> _Assignment_
Filter out all lines without the word "itemize" from the data below, please, and copy the rest.

┄┄┄┄┄┄┄┄┄┄┄┄┄┄┄┄┄┄┄┄

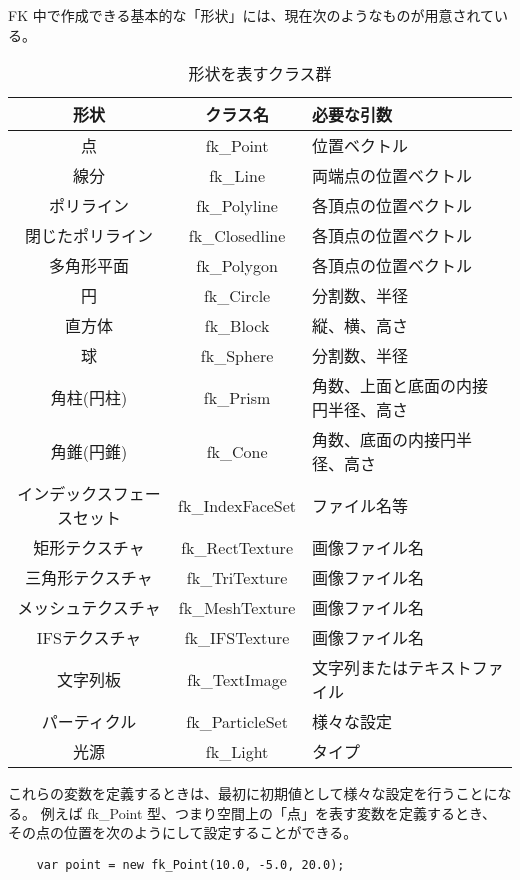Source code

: FK 中で作成できる基本的な「形状」には、現在次のようなものが用意されている。
\begin{table}[H]
\caption{形状を表すクラス群}
\label{tbl:shapeclass}
\begin{small}
\begin{center}
\begin{tabular}{|c|c|l|}
\hline
形状 & クラス名 & 必要な引数 \\ \hline \hline
点 & fk\_Point & 位置ベクトル \\ \hline
線分 & fk\_Line & 両端点の位置ベクトル \\ \hline
ポリライン & fk\_Polyline & 各頂点の位置ベクトル \\ \hline
閉じたポリライン & fk\_Closedline & 各頂点の位置ベクトル \\ \hline
多角形平面 & fk\_Polygon & 各頂点の位置ベクトル \\ \hline
円 & fk\_Circle & 分割数、半径 \\ \hline
直方体 & fk\_Block & 縦、横、高さ \\ \hline
球 & fk\_Sphere & 分割数、半径 \\ \hline
角柱(円柱) & fk\_Prism & 角数、上面と底面の内接円半径、高さ \\ \hline
角錐(円錐) & fk\_Cone & 角数、底面の内接円半径、高さ \\ \hline
インデックスフェースセット & fk\_IndexFaceSet & ファイル名等 \\ \hline
矩形テクスチャ & fk\_RectTexture & 画像ファイル名 \\ \hline
三角形テクスチャ & fk\_TriTexture & 画像ファイル名 \\ \hline
メッシュテクスチャ & fk\_MeshTexture & 画像ファイル名 \\ \hline
IFSテクスチャ & fk\_IFSTexture & 画像ファイル名 \\ \hline
文字列板 & fk\_TextImage & 文字列またはテキストファイル \\ \hline
パーティクル & fk\_ParticleSet & 様々な設定 \\ \hline
光源 & fk\_Light & タイプ \\ \hline
\end{tabular}
\end{center}
\end{small}
\end{table}

これらの変数を定義するときは、最初に初期値として様々な設定を行うことになる。
例えば fk\_Point 型、つまり空間上の「点」を表す変数を定義するとき、
その点の位置を次のようにして設定することができる。
\\
\begin{screen}
\begin{verbatim}
    var point = new fk_Point(10.0, -5.0, 20.0);
\end{verbatim}
\end{screen}
\\

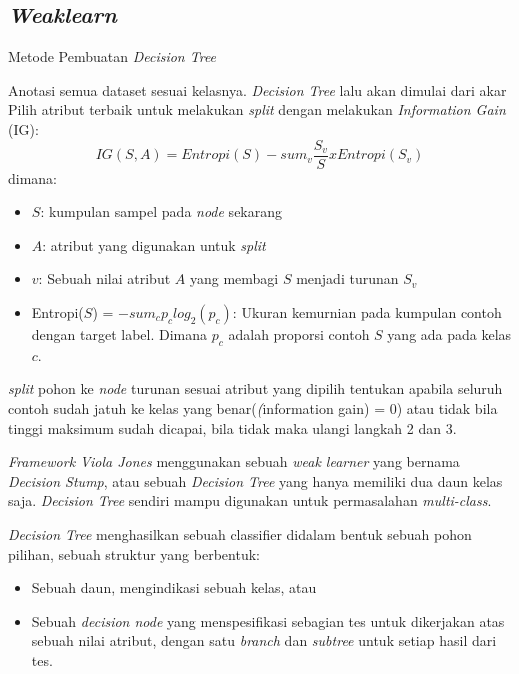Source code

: \subsection{\emph{Weaklearn}}

\begin{algorithm}
  \caption{Metode Pembuatan \textit{Decision Tree}}
  \begin{algorithmic} [1]
    \State Anotasi semua dataset sesuai kelasnya. \textit{Decision Tree} lalu 
    akan dimulai dari akar
    \State Pilih atribut terbaik untuk melakukan \textit{split} dengan melakukan 
    \emph{Information Gain} (IG):
    \begin{equation}
      IG(S, A) = Entropi(S) - sum_v \frac{S_v}{S} x Entropi(S_v)
    \end{equation} 
    dimana:
    \begin{itemize}
      \item $S$: kumpulan sampel pada \emph{node} sekarang
      \item $A$: atribut yang digunakan untuk \textit{split}
      \item $v$: Sebuah nilai atribut $A$ yang membagi $S$ menjadi turunan $S_v$
      \item Entropi($S$) = $-sum_c p_c log_2(p_c)$: Ukuran kemurnian pada kumpulan 
      contoh dengan target label. Dimana $p_c$ adalah proporsi contoh $S$ yang ada 
      pada kelas $c$. 
    \end{itemize}
    \State \textit{split} pohon ke \textit{node} turunan sesuai atribut yang dipilih 
    \State tentukan apabila seluruh contoh sudah jatuh ke kelas yang benar(\textit(information gain) = 0) 
    atau tidak bila tinggi maksimum sudah dicapai, bila tidak 
    maka ulangi langkah 2 dan 3.
  \end{algorithmic}
\end{algorithm}

\emph{Framework Viola Jones} menggunakan sebuah \emph{weak learner} yang bernama 
\emph{Decision Stump}, atau sebuah \emph{Decision Tree} yang hanya memiliki 
dua daun kelas saja. \emph{Decision Tree} sendiri mampu digunakan untuk 
permasalahan \emph{multi-class}.

\emph{Decision Tree} menghasilkan sebuah classifier didalam bentuk sebuah pohon 
pilihan, sebuah struktur yang berbentuk:
\begin{itemize}
  \item Sebuah daun, mengindikasi sebuah kelas, atau
  \item Sebuah \emph{decision node} yang menspesifikasi 
  sebagian tes untuk dikerjakan atas sebuah nilai 
  atribut, dengan satu \emph{branch} dan \emph{subtree} untuk 
  setiap hasil dari tes.
\end{itemize}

┄┄┄┄┄┄┄┄┄┄┄┄┄┄┄┄┄┄┄┄

> _Solution to this problem_
    \begin{itemize}
    \end{itemize}
\begin{itemize}
\end{itemize}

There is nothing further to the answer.